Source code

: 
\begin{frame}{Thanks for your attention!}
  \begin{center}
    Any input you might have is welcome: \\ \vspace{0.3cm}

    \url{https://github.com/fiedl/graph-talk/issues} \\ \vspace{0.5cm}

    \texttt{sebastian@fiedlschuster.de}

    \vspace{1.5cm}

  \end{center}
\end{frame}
---+---
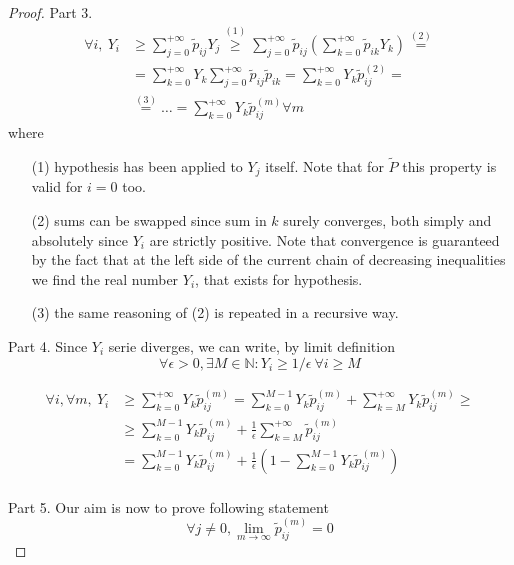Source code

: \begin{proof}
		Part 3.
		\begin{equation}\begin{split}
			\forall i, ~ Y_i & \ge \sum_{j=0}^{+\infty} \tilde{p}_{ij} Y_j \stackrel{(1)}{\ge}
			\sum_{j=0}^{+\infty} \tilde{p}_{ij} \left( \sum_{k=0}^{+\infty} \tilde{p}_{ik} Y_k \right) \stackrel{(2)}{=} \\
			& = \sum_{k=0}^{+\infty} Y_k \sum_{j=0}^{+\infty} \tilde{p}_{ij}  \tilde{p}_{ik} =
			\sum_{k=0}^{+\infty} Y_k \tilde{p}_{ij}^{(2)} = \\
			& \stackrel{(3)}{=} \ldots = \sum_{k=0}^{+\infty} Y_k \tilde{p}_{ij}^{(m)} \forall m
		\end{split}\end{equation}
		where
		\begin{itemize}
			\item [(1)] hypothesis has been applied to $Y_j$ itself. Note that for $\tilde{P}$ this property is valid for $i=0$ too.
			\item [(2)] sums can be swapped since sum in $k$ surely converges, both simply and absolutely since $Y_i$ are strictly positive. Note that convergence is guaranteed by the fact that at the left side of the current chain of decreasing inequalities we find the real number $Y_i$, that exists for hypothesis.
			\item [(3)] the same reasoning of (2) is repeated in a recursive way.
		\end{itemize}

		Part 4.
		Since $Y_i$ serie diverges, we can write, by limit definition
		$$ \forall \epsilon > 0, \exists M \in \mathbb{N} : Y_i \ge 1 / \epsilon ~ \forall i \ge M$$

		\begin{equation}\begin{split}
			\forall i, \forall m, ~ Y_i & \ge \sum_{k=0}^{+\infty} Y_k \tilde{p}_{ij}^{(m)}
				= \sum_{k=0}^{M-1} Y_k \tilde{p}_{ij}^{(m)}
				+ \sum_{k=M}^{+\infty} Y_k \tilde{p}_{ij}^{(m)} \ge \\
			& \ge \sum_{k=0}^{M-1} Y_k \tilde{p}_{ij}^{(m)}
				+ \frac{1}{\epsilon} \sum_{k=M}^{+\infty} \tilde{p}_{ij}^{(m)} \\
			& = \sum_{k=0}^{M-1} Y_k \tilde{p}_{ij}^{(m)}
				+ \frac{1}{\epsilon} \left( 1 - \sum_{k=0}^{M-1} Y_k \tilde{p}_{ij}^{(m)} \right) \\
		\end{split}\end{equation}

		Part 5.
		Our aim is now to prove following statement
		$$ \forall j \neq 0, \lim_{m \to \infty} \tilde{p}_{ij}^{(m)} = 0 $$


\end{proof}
---+---
▶ [Exercise directions]: From the material above, report how many lines contain the word "forall", giving only the number.

▶ [Answer box]: 5